Gating criteria in the GAITS Funding Readiness Framework. A team that cannot demonstrate these is not fundable at that stage regardless of other strengths. Must-Have gaps should be addressed before submitting.

Full Definition

Must-Have Criteria are the gating requirements in the GAITS Funding Readiness Framework. At each funding level — Translational, Pre-Seed, Seed, Seed+, and Series A — there is a defined set of project and team criteria that a funder will treat as non-negotiable. Failing to meet even one Must-Have criterion is typically sufficient to disqualify a team from funding at that stage, regardless of how strong the Should-Have evidence is.

Must-Have Criteria are divided into two columns in the framework: Project criteria (covering the technology, evidence, regulatory status, and commercial model) and Team criteria (covering leadership, execution capability, and organisational structure). Both columns must be addressed. A strong project with a weak team, or a strong team with insufficient project evidence, will not close at the relevant stage.
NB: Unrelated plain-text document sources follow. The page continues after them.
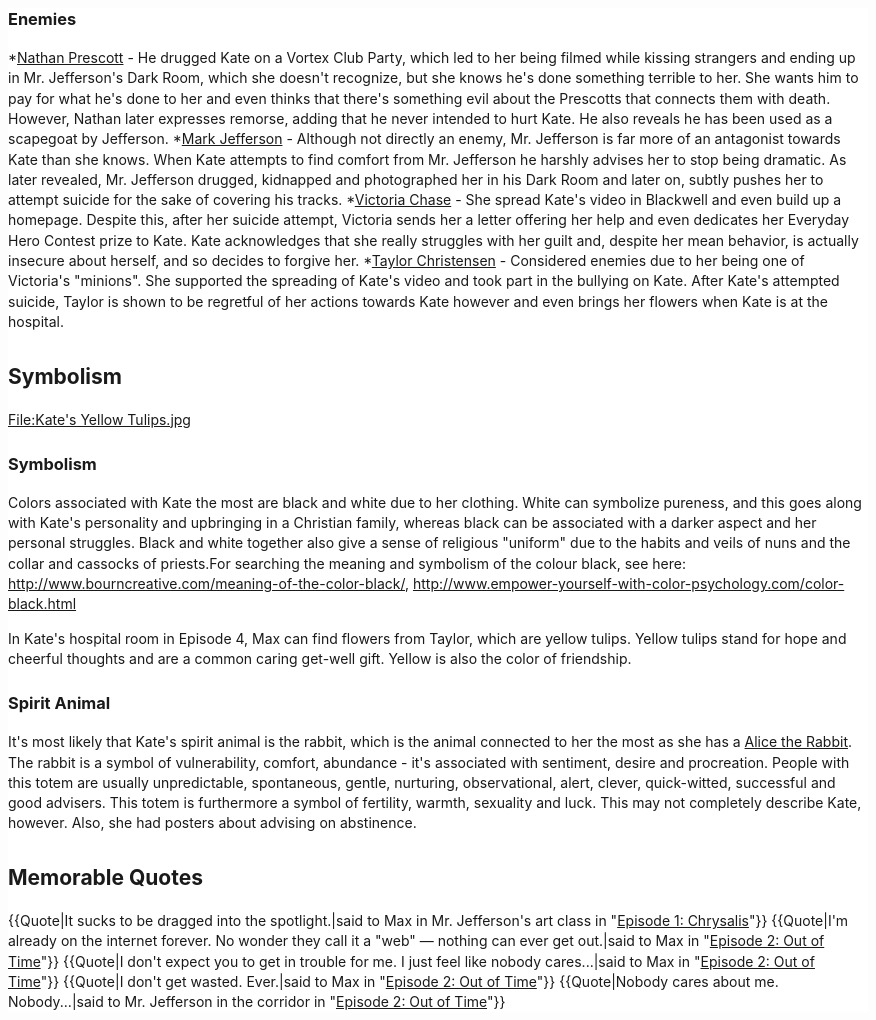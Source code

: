 ###  Enemies 
*[Nathan Prescott](nathan_prescott.md) - He drugged Kate on a Vortex Club Party, which led to her being filmed while kissing strangers and ending up in Mr. Jefferson's Dark Room, which she doesn't recognize, but she knows he's done something terrible to her. She wants him to pay for what he's done to her and even thinks that there's something evil about the Prescotts that connects them with death. However, Nathan later expresses remorse, adding that he never intended to hurt Kate. He also reveals he has been used as a scapegoat by Jefferson.
*[Mark Jefferson](mark_jefferson.md) - Although not directly an enemy, Mr. Jefferson is far more of an antagonist towards Kate than she knows. When Kate attempts to find comfort from Mr. Jefferson he harshly advises her to stop being dramatic. As later revealed, Mr. Jefferson drugged, kidnapped and photographed her in his Dark Room and later on, subtly pushes her to attempt suicide for the sake of covering his tracks.
*[Victoria Chase](victoria_chase.md) - She spread Kate's video in Blackwell and even build up a homepage. Despite this, after her suicide attempt, Victoria sends her a letter offering her help and even dedicates her Everyday Hero Contest prize to Kate. Kate acknowledges that she really struggles with her guilt and, despite her mean behavior, is actually insecure about herself, and so decides to forgive her.
*[Taylor Christensen](taylor_christensen.md) - Considered enemies due to her being one of Victoria's "minions". She supported the spreading of Kate's video and took part in the bullying on Kate. After Kate's attempted suicide, Taylor is shown to be regretful of her actions towards Kate however and even brings her flowers when Kate is at the hospital.

##  Symbolism 
[File:Kate's Yellow Tulips.jpg](thumb.md)
###  Symbolism 
Colors associated with Kate the most are black and white due to her clothing. White can symbolize pureness, and this goes along with Kate's personality and upbringing in a Christian family, whereas black can be associated with a darker aspect and her personal struggles. Black and white together also give a sense of religious "uniform" due to the habits and veils of nuns and the collar and cassocks of priests.For searching the meaning and symbolism of the colour black, see here: http://www.bourncreative.com/meaning-of-the-color-black/, http://www.empower-yourself-with-color-psychology.com/color-black.html

In Kate's hospital room in Episode 4, Max can find flowers from Taylor, which are yellow tulips. Yellow tulips stand for hope and cheerful thoughts and are a common caring get-well gift. Yellow is also the color of friendship.

###  Spirit Animal 
It's most likely that Kate's spirit animal is the rabbit, which is the animal connected to her the most as she has a [Alice the Rabbit](pet_rabbit.md). The rabbit is a symbol of vulnerability, comfort, abundance - it's associated with sentiment, desire and procreation. People with this totem are usually unpredictable, spontaneous, gentle, nurturing, observational, alert, clever, quick-witted, successful and good advisers. This totem is furthermore a symbol of fertility, warmth, sexuality and luck. This may not completely describe Kate, however. Also, she had posters about advising on abstinence.

##  Memorable Quotes 
{{Quote|It sucks to be dragged into the spotlight.|said to Max in Mr. Jefferson's art class in "[Episode 1: Chrysalis](chrysalis.md)"}}
{{Quote|I'm already on the internet forever. No wonder they call it a "web" — nothing can ever get out.|said to Max in "[Episode 2: Out of Time](out_of_time.md)"}}
{{Quote|I don't expect you to get in trouble for me. I just feel like nobody cares...|said to Max in "[Episode 2: Out of Time](out_of_time.md)"}}
{{Quote|I don't get wasted. Ever.|said to Max in "[Episode 2: Out of Time](out_of_time.md)"}}
{{Quote|Nobody cares about me. Nobody...|said to Mr. Jefferson in the corridor in "[Episode 2: Out of Time](out_of_time.md)"}}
The practical implication for teams is that Must-Have gaps should be identified and closed before approaching funders — not during the funding process. The framework is designed to be used as a planning tool, not just a submission checklist. Teams should treat unmet Must-Have criteria as work to be scheduled, not as context to explain away in a pitch.

Example

A team at Seed stage has strong bench data, a promising clinical pilot, and an experienced founding team. However, their intellectual property is co-owned with the university and the ownership dispute has not been resolved. In the GAITS Funding Readiness Framework, a clean cap table with no unresolved IP ownership disputes is a Seed-stage Must-Have. Seed investors reviewing the opportunity will identify this issue during due diligence and decline — regardless of how strong the clinical evidence is. The team should resolve the IP question before approaching investors, not plan to disclose it during negotiation.